O pião é um brinquedo fabricado em madeira, torneado, com forma sensivelmente de ás-de-espadas, e com um bico metálico espetado na sua parte inferior. Fazia ainda parte inseparável do pião um fio com um comprimento mais ou menos de 1,50 m, o qual era primeiramente preso na saliência superior do pião e depois enrolado em espiral a partir do bico metálico, envolvendo parte do corpo do pião. Seguidamente, a ponta restante do fio era enrolada no dedo indicador e o pião era aconchegado na palma da mão. Depois o braço era puxado atrás e num gesto rápido, lançava-se para a frente arremessando o pião ao chão, num movimento de retorno, de modo a que o fio nesse movimento fizesse rodar o pião.
O fio tem vários nomes, dependendo da região. Na minha zona chamava-se de liceira, mas também é conhecido por baraço, cordel ou guita.
O bico também pode ter vários nomes (ferrão, espeto ou cone). Pode, ainda, apresentar vários tipos, nomeadamente o bico grosso, em forme de cone e o bico fino, tipo ponta de prego. 

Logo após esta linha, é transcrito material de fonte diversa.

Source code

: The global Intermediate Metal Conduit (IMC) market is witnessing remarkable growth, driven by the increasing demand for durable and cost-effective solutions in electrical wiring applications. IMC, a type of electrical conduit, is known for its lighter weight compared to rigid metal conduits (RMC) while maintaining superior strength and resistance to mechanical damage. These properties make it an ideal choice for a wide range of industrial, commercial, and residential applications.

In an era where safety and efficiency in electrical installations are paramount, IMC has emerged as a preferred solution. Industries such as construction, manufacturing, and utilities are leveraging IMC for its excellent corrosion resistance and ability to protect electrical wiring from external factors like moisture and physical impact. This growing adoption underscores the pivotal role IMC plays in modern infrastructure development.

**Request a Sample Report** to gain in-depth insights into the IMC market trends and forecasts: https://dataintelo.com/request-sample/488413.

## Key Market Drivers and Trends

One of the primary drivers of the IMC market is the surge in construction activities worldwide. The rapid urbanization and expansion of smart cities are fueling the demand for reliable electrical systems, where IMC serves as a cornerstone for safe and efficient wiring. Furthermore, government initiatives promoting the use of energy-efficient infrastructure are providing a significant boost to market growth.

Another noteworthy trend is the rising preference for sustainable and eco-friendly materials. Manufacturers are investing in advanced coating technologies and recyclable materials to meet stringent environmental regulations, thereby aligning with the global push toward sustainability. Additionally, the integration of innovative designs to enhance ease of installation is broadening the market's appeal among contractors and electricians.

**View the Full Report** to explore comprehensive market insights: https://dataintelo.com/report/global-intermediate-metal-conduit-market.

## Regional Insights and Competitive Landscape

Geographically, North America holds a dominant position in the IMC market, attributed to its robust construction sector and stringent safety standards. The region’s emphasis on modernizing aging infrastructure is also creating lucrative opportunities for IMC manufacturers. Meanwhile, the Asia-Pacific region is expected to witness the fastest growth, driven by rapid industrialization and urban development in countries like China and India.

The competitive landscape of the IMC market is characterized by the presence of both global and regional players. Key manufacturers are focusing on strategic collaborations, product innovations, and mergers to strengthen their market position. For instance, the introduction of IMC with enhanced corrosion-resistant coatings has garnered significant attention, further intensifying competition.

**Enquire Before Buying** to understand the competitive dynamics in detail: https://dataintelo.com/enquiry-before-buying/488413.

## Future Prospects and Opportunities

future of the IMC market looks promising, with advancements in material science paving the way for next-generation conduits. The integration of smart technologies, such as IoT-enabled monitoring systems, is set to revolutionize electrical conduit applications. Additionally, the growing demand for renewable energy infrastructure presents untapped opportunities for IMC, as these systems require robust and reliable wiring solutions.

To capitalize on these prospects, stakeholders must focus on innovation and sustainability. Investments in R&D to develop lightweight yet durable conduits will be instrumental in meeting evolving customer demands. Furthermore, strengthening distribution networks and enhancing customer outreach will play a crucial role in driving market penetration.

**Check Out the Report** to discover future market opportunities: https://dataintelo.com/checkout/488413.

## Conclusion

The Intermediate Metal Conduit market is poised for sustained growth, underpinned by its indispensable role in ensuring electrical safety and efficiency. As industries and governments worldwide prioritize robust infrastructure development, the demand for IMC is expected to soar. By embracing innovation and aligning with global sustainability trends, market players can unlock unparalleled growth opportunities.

Os piões de bico grosso eram utilizados no "jogo da nica", em que o objectivo era acertar alternadamente no pião dos colegas de modo a pô-lo fora de um círculo e do combate, quanto mais danificado melhor. Por essa razão, nesse jogo eram utilizados piões velhos, já desgastados de anteriores batalhas, sendo assim menor o prejuízo. Quando se conseguia de um golpe rachar ao meio o pião do adversário era uma vitória inesquecível que, não raras vezes, era precedida de uma cena de pancadaria entre os intervenientes.
O pião de bico fino, que emprestava mais velocidade e tempo de rotação, era utilizado no "jogo do dura", em que os piões eram lançados em simultâneo, ganhando aquele que se mantivesse mais tempo "em pé", ou seja, a rodar. Também era muito popular o "jogo das conchas" (caricas ou cápsulas metálicas das cervejas e refrigerantes). Este jogo consistia num círculo desenhado no chão, com mais ou menos 1,20 m de diâmetro, para onde cada jogador atirava, a partir de uma distância mais ou menos de 2 a 3 metros, uma carica de acordo com uma ordem estabelecida pela declaração dos termos "primas", para o primeiro a lançar, "xigas", para o segundo e "restas" para o terceiro. Depois, cada jogador, na sua ordem, lançava o pião para o interior do círculo tentando acertar nas caricas de modo a que estas saltassem fora do círculo, conquistando assim as mesmas. De referir que enquanto o pião rodasse, era permitido o "apanhar" com a mão, o que se fazia com um movimento de mão aberta  de modo a que o pião saltasse para a mão por entre os dedos indicador e médio, sendo novamente lançado de encontro à carica. Por vezes conseguia-se desta forma vários movimentos. Para além das própias caricas, servia de pagamento nos jogos do pião, os cromos, botões e pincholas (botões grandes arrebatados aos sobretudos e casacos) ou até mesmo tostões, entre meninos mais endinheirados.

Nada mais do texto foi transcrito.